# [WHAT TO DO]
Among the entries below, find the line with "- [x] Create PracticeOptionCardView", then quote it and each following line up to and including the line with "- [ ] Use existing", and nothing else.

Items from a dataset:
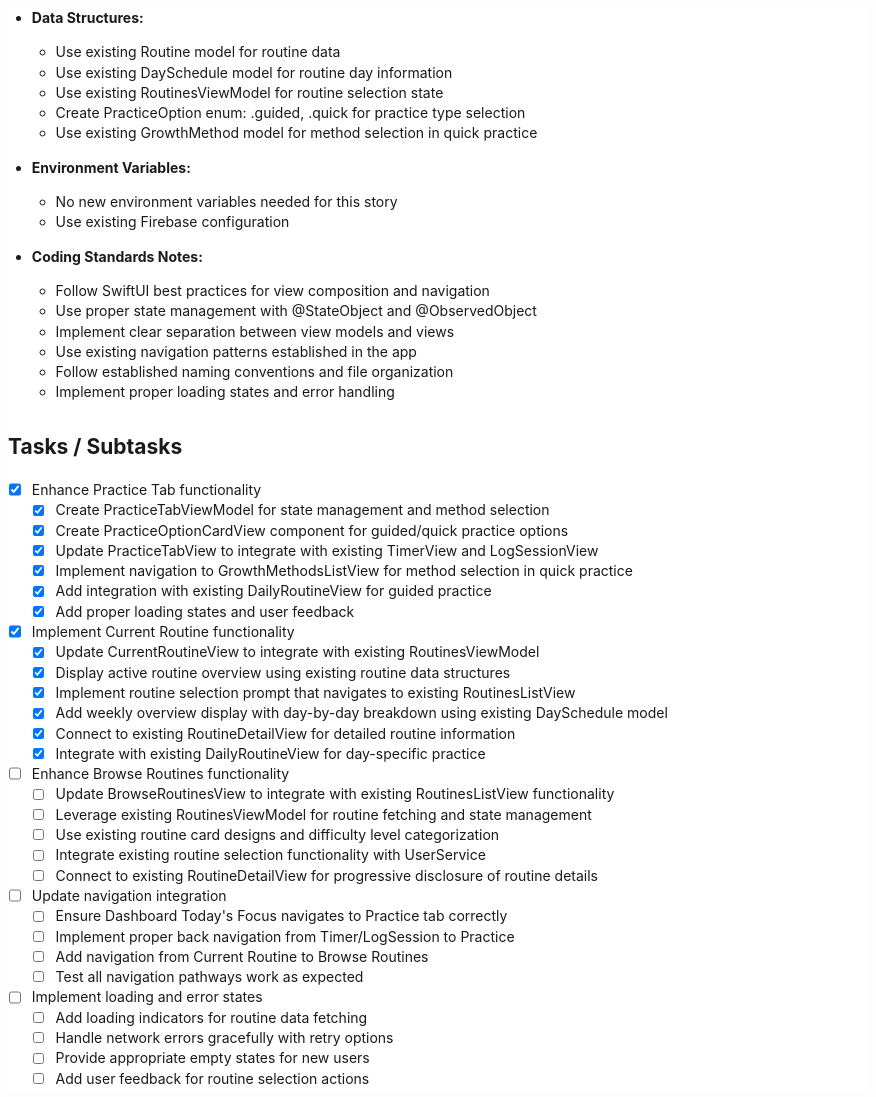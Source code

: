 - **Data Structures:**

  - Use existing Routine model for routine data
  - Use existing DaySchedule model for routine day information
  - Use existing RoutinesViewModel for routine selection state
  - Create PracticeOption enum: .guided, .quick for practice type selection
  - Use existing GrowthMethod model for method selection in quick practice

- **Environment Variables:**

  - No new environment variables needed for this story
  - Use existing Firebase configuration

- **Coding Standards Notes:**
  - Follow SwiftUI best practices for view composition and navigation
  - Use proper state management with @StateObject and @ObservedObject
  - Implement clear separation between view models and views
  - Use existing navigation patterns established in the app
  - Follow established naming conventions and file organization
  - Implement proper loading states and error handling

## Tasks / Subtasks

- [x] Enhance Practice Tab functionality
  - [x] Create PracticeTabViewModel for state management and method selection
  - [x] Create PracticeOptionCardView component for guided/quick practice options
  - [x] Update PracticeTabView to integrate with existing TimerView and LogSessionView
  - [x] Implement navigation to GrowthMethodsListView for method selection in quick practice
  - [x] Add integration with existing DailyRoutineView for guided practice
  - [x] Add proper loading states and user feedback
- [x] Implement Current Routine functionality
  - [x] Update CurrentRoutineView to integrate with existing RoutinesViewModel
  - [x] Display active routine overview using existing routine data structures
  - [x] Implement routine selection prompt that navigates to existing RoutinesListView
  - [x] Add weekly overview display with day-by-day breakdown using existing DaySchedule model
  - [x] Connect to existing RoutineDetailView for detailed routine information
  - [x] Integrate with existing DailyRoutineView for day-specific practice
- [ ] Enhance Browse Routines functionality
  - [ ] Update BrowseRoutinesView to integrate with existing RoutinesListView functionality
  - [ ] Leverage existing RoutinesViewModel for routine fetching and state management
  - [ ] Use existing routine card designs and difficulty level categorization
  - [ ] Integrate existing routine selection functionality with UserService
  - [ ] Connect to existing RoutineDetailView for progressive disclosure of routine details
- [ ] Update navigation integration
  - [ ] Ensure Dashboard Today's Focus navigates to Practice tab correctly
  - [ ] Implement proper back navigation from Timer/LogSession to Practice
  - [ ] Add navigation from Current Routine to Browse Routines
  - [ ] Test all navigation pathways work as expected
- [ ] Implement loading and error states
  - [ ] Add loading indicators for routine data fetching
  - [ ] Handle network errors gracefully with retry options
  - [ ] Provide appropriate empty states for new users
  - [ ] Add user feedback for routine selection actions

# [SOLUTION]
  - [x] Create PracticeOptionCardView component for guided/quick practice options
  - [x] Update PracticeTabView to integrate with existing TimerView and LogSessionView
  - [x] Implement navigation to GrowthMethodsListView for method selection in quick practice
  - [x] Add integration with existing DailyRoutineView for guided practice
  - [x] Add proper loading states and user feedback
- [x] Implement Current Routine functionality
  - [x] Update CurrentRoutineView to integrate with existing RoutinesViewModel
  - [x] Display active routine overview using existing routine data structures
  - [x] Implement routine selection prompt that navigates to existing RoutinesListView
  - [x] Add weekly overview display with day-by-day breakdown using existing DaySchedule model
  - [x] Connect to existing RoutineDetailView for detailed routine information
  - [x] Integrate with existing DailyRoutineView for day-specific practice
- [ ] Enhance Browse Routines functionality
  - [ ] Update BrowseRoutinesView to integrate with existing RoutinesListView functionality
  - [ ] Leverage existing RoutinesViewModel for routine fetching and state management
  - [ ] Use existing routine card designs and difficulty level categorization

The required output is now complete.